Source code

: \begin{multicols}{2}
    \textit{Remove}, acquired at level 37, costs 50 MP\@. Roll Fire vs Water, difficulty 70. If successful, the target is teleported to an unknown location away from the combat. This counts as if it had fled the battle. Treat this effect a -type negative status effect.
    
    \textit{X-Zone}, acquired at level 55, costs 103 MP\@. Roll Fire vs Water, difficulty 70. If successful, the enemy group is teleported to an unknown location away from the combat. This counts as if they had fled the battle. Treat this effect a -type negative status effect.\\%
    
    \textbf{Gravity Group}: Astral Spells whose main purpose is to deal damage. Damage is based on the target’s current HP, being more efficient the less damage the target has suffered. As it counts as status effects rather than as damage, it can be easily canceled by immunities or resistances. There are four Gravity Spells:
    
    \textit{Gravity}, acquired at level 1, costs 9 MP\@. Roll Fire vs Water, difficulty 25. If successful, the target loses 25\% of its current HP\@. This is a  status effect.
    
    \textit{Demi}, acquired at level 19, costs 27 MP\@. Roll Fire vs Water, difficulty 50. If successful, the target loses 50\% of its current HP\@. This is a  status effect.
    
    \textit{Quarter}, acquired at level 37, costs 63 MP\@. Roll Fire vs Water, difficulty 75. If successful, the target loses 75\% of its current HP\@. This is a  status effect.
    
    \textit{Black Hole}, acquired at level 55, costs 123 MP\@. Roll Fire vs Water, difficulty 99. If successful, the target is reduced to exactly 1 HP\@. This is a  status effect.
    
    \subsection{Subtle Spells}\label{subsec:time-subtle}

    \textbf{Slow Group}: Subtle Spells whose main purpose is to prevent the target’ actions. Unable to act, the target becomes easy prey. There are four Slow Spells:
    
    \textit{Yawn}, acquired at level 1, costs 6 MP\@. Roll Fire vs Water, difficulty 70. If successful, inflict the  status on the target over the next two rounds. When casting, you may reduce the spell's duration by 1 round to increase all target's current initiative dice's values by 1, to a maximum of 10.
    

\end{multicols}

* Task to carry out *
Repeat exactly the lines starting at the line with "Subtle Spells whose" and ending with the final line of the entries. Include nothing else.

* Answer section *
    \textbf{Slow Group}: Subtle Spells whose main purpose is to prevent the target’ actions. Unable to act, the target becomes easy prey. There are four Slow Spells:
    
    \textit{Yawn}, acquired at level 1, costs 6 MP\@. Roll Fire vs Water, difficulty 70. If successful, inflict the  status on the target over the next two rounds. When casting, you may reduce the spell's duration by 1 round to increase all target's current initiative dice's values by 1, to a maximum of 10.
    

\end{multicols}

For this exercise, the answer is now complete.